FSoD-Net: Full-Scale Object Detection From Optical Remote Sensing Imagery

Object detection is an essential task in computer vision. Recently, several convolution neural network (CNN)-based detectors have achieved a great success in natural scenes. However, for optical remote sensing images with a large scale of view, lower proportion of foreground target pixels and drastic differences in object scale present considerable challenges. To address these problems, we propose a novel one-stage detector called the full-scale object detection network (FSoD-Net) which consists of proposed multiscale enhancement network (MSE-Net) backbone cascaded with scale-invariant regression layers (SIRLs). First, MSE-Net provides the multiscale description enhancement by integrated the Laplace kernel with fewer parallel multiscale convolution layers. Second, SIRLs contain three different isolated regression branch layers (i.e., corresponding to small, medium, and large scales), which make default discrete scale bounding boxes (bboxes) cover full-scale object information in regression procedure. A novel specific scale joint loss is also designed that uses the softmax function combined with a strong $L_{1}$ -norm constraint in each regression branch layer.
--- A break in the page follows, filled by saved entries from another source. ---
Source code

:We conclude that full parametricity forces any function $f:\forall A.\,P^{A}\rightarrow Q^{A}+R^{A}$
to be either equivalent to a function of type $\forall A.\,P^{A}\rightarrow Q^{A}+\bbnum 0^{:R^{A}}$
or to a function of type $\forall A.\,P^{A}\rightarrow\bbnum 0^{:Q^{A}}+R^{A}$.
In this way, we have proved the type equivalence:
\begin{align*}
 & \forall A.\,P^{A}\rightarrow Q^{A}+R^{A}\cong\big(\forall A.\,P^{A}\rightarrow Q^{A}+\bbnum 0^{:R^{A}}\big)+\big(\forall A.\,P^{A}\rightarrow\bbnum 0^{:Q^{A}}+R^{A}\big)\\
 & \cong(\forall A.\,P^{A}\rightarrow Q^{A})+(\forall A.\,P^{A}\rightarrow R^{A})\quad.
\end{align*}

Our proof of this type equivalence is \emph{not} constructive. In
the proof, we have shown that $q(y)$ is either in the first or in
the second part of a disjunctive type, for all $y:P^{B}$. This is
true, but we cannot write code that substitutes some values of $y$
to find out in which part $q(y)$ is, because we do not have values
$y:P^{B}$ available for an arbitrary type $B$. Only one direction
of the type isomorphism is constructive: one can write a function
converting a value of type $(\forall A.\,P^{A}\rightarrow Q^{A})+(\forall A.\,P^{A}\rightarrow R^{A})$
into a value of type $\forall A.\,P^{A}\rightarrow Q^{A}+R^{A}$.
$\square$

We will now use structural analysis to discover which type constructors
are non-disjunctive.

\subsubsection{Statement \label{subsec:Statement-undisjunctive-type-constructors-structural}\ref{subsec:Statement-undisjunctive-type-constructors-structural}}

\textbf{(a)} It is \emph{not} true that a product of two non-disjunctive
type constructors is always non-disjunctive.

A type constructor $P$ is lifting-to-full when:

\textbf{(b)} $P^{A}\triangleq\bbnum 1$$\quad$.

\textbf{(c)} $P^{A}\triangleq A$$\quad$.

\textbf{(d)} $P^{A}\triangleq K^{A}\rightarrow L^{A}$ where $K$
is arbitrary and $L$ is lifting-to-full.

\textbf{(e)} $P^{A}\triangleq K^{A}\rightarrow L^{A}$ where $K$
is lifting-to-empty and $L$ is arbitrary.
It can further speed up the convergence and improve the classification scores of predicted bboxes. Finally, extensive experiments are carried on challenge data sets of large-scale dataset for object detection in aerial images (DOTA) and object detection in optical remote sensing images (DIOR) which contain multiple instances from different imaging platforms, and these results demonstrate that FSoD-Net can achieve better performance than other state-of-the-art one-stage detectors, and it can reach a mean average precision (mAP) of 75.33% on DOTA and 71.80% mAP on DIOR, respectively. Especially, the average precision (AP) of tiny object detection can improve 10%–20% approximately.